As well as conducting its business, the members of the Convention are being treated to local entertainment and to a showcasing of local industrial developments. Special attention is being paid to Cork harbour which, the Cork Examiner believes, will impress the northern members.
The newspaper editorialised:
‘They will realise that such developments will be of real service to Ulster, that the Northern farmer will be ready to appreciate and to utilise the Ford Tractor, and that Cork shipyards will offer increased employment to Ulster shipwrights and designers. In these matters the interests of north and south are identical; are they not identical also in all those matters that go to make up the sum total of our national life?’
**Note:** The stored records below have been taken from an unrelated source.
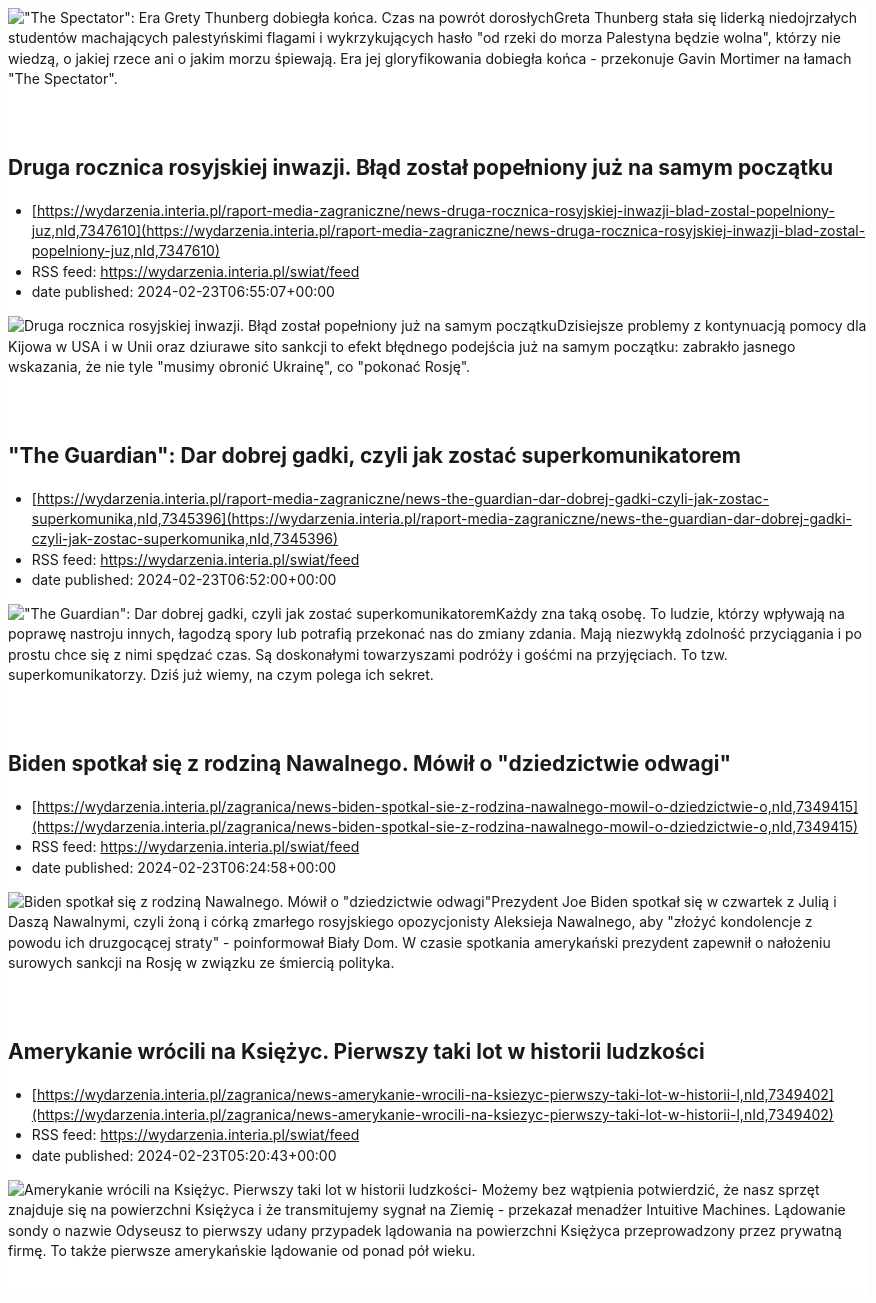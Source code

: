 <p><a href="https://wydarzenia.interia.pl/raport-media-zagraniczne/news-the-spectator-era-grety-thunberg-dobiegla-konca-czas-na-powr,nId,7331277"><img align="left" alt="&quot;The Spectator&quot;: Era Grety Thunberg dobiegła końca. Czas na powrót dorosłych" src="https://i.iplsc.com/the-spectator-era-grety-thunberg-dobiegla-konca-czas-na-powr/000ILTZQA8D4FW9J-C321.jpg" /></a>Greta Thunberg stała się liderką niedojrzałych studentów machających palestyńskimi flagami i wykrzykujących hasło &quot;od rzeki do morza Palestyna będzie wolna&quot;, którzy nie wiedzą, o jakiej rzece ani o jakim morzu śpiewają. Era jej gloryfikowania dobiegła końca - przekonuje Gavin Mortimer na łamach &quot;The Spectator&quot;.</p><br clear="all" />

## Druga rocznica rosyjskiej inwazji. Błąd został popełniony już na samym początku
 - [https://wydarzenia.interia.pl/raport-media-zagraniczne/news-druga-rocznica-rosyjskiej-inwazji-blad-zostal-popelniony-juz,nId,7347610](https://wydarzenia.interia.pl/raport-media-zagraniczne/news-druga-rocznica-rosyjskiej-inwazji-blad-zostal-popelniony-juz,nId,7347610)
 - RSS feed: https://wydarzenia.interia.pl/swiat/feed
 - date published: 2024-02-23T06:55:07+00:00

<p><a href="https://wydarzenia.interia.pl/raport-media-zagraniczne/news-druga-rocznica-rosyjskiej-inwazji-blad-zostal-popelniony-juz,nId,7347610"><img align="left" alt="Druga rocznica rosyjskiej inwazji. Błąd został popełniony już na samym początku" src="https://i.iplsc.com/druga-rocznica-rosyjskiej-inwazji-blad-zostal-popelniony-juz/000INFL6RW8GLON6-C321.jpg" /></a>Dzisiejsze problemy z kontynuacją pomocy dla Kijowa w USA i w Unii oraz dziurawe sito sankcji to efekt błędnego podejścia już na samym początku: zabrakło jasnego wskazania, że nie tyle &quot;musimy obronić Ukrainę&quot;, co &quot;pokonać Rosję&quot;.</p><br clear="all" />

## "The Guardian": Dar dobrej gadki, czyli jak zostać superkomunikatorem
 - [https://wydarzenia.interia.pl/raport-media-zagraniczne/news-the-guardian-dar-dobrej-gadki-czyli-jak-zostac-superkomunika,nId,7345396](https://wydarzenia.interia.pl/raport-media-zagraniczne/news-the-guardian-dar-dobrej-gadki-czyli-jak-zostac-superkomunika,nId,7345396)
 - RSS feed: https://wydarzenia.interia.pl/swiat/feed
 - date published: 2024-02-23T06:52:00+00:00

<p><a href="https://wydarzenia.interia.pl/raport-media-zagraniczne/news-the-guardian-dar-dobrej-gadki-czyli-jak-zostac-superkomunika,nId,7345396"><img align="left" alt="&quot;The Guardian&quot;: Dar dobrej gadki, czyli jak zostać superkomunikatorem" src="https://i.iplsc.com/the-guardian-dar-dobrej-gadki-czyli-jak-zostac-superkomunika/000INDR5SGW67GQB-C321.jpg" /></a>Każdy zna taką osobę. To ludzie, którzy wpływają na poprawę nastroju innych, łagodzą spory lub potrafią przekonać nas do zmiany zdania. Mają niezwykłą zdolność przyciągania i po prostu chce się z nimi spędzać czas. Są doskonałymi towarzyszami podróży i gośćmi na przyjęciach. To tzw. superkomunikatorzy. Dziś już wiemy, na czym polega ich sekret.</p><br clear="all" />

## Biden spotkał się z rodziną Nawalnego. Mówił o "dziedzictwie odwagi"
 - [https://wydarzenia.interia.pl/zagranica/news-biden-spotkal-sie-z-rodzina-nawalnego-mowil-o-dziedzictwie-o,nId,7349415](https://wydarzenia.interia.pl/zagranica/news-biden-spotkal-sie-z-rodzina-nawalnego-mowil-o-dziedzictwie-o,nId,7349415)
 - RSS feed: https://wydarzenia.interia.pl/swiat/feed
 - date published: 2024-02-23T06:24:58+00:00

<p><a href="https://wydarzenia.interia.pl/zagranica/news-biden-spotkal-sie-z-rodzina-nawalnego-mowil-o-dziedzictwie-o,nId,7349415"><img align="left" alt="Biden spotkał się z rodziną Nawalnego. Mówił o &quot;dziedzictwie odwagi&quot; " src="https://i.iplsc.com/biden-spotkal-sie-z-rodzina-nawalnego-mowil-o-dziedzictwie-o/000INJYD6MK2LS9X-C321.jpg" /></a>Prezydent Joe Biden spotkał się w czwartek z Julią i Daszą Nawalnymi, czyli żoną i córką zmarłego rosyjskiego opozycjonisty Aleksieja Nawalnego, aby &quot;złożyć kondolencje z powodu ich druzgocącej straty&quot; - poinformował Biały Dom. W czasie spotkania amerykański prezydent zapewnił o nałożeniu surowych sankcji na Rosję w związku ze śmiercią polityka. </p><br clear="all" />

## Amerykanie wrócili na Księżyc. Pierwszy taki lot w historii ludzkości
 - [https://wydarzenia.interia.pl/zagranica/news-amerykanie-wrocili-na-ksiezyc-pierwszy-taki-lot-w-historii-l,nId,7349402](https://wydarzenia.interia.pl/zagranica/news-amerykanie-wrocili-na-ksiezyc-pierwszy-taki-lot-w-historii-l,nId,7349402)
 - RSS feed: https://wydarzenia.interia.pl/swiat/feed
 - date published: 2024-02-23T05:20:43+00:00

<p><a href="https://wydarzenia.interia.pl/zagranica/news-amerykanie-wrocili-na-ksiezyc-pierwszy-taki-lot-w-historii-l,nId,7349402"><img align="left" alt="Amerykanie wrócili na Księżyc. Pierwszy taki lot w historii ludzkości " src="https://i.iplsc.com/amerykanie-wrocili-na-ksiezyc-pierwszy-taki-lot-w-historii-l/000INJVKDCM5TRDH-C321.jpg" /></a>- Możemy bez wątpienia potwierdzić, że nasz sprzęt znajduje się na powierzchni Księżyca i że transmitujemy sygnał na Ziemię - przekazał menadżer Intuitive Machines. Lądowanie sondy o nazwie Odyseusz to pierwszy udany przypadek lądowania na powierzchni Księżyca przeprowadzony przez prywatną firmę. To także pierwsze amerykańskie lądowanie od ponad pół wieku. </p><br clear="all" />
Sir Horace Plunkett, Chairman of the Convention, confirmed that the main reason Cork was chosen to host a sitting was to give northern delegates an opportunity to see the south of the country. It was as important, he felt, for them to understand the peoples of the agricultural parts of the island, as it was for those in the south to appreciate the achievements of industry and commerce in the north-east corner. He made these statements at a luncheon in the city’s Imperial Hotel, hosted by the Cork Harbour Board.
Mr Plunkett spoke of his optimism for the process in which they were all engaged and defended the secrecy that surrounded some of their deliberations. He claimed that this was the first time in over 100 years that all the parties of Ireland were coming together to consider how the country may be improved. For that to work, absolute frankness was necessary. ‘Just imagine’, he stated ‘if their deliberations were made public! Over and over again men, anxious to come to an agreement withheld views they did not command the majority of opinion, and expressed views with the object of hearing them answered.’
‘They expressed themselves quite willing to change their opinions, if only they could be convinced they were in error... If this process of expressing unpopular opnions in the hope of being able to revise them were made public all he could say was that the process would be stayed and the opinions would not be expressed.’
[Editor's note: This is an article from Century Ireland, a fortnightly online newspaper, written from the perspective of a journalist 100 years ago, based on news reports of the time.]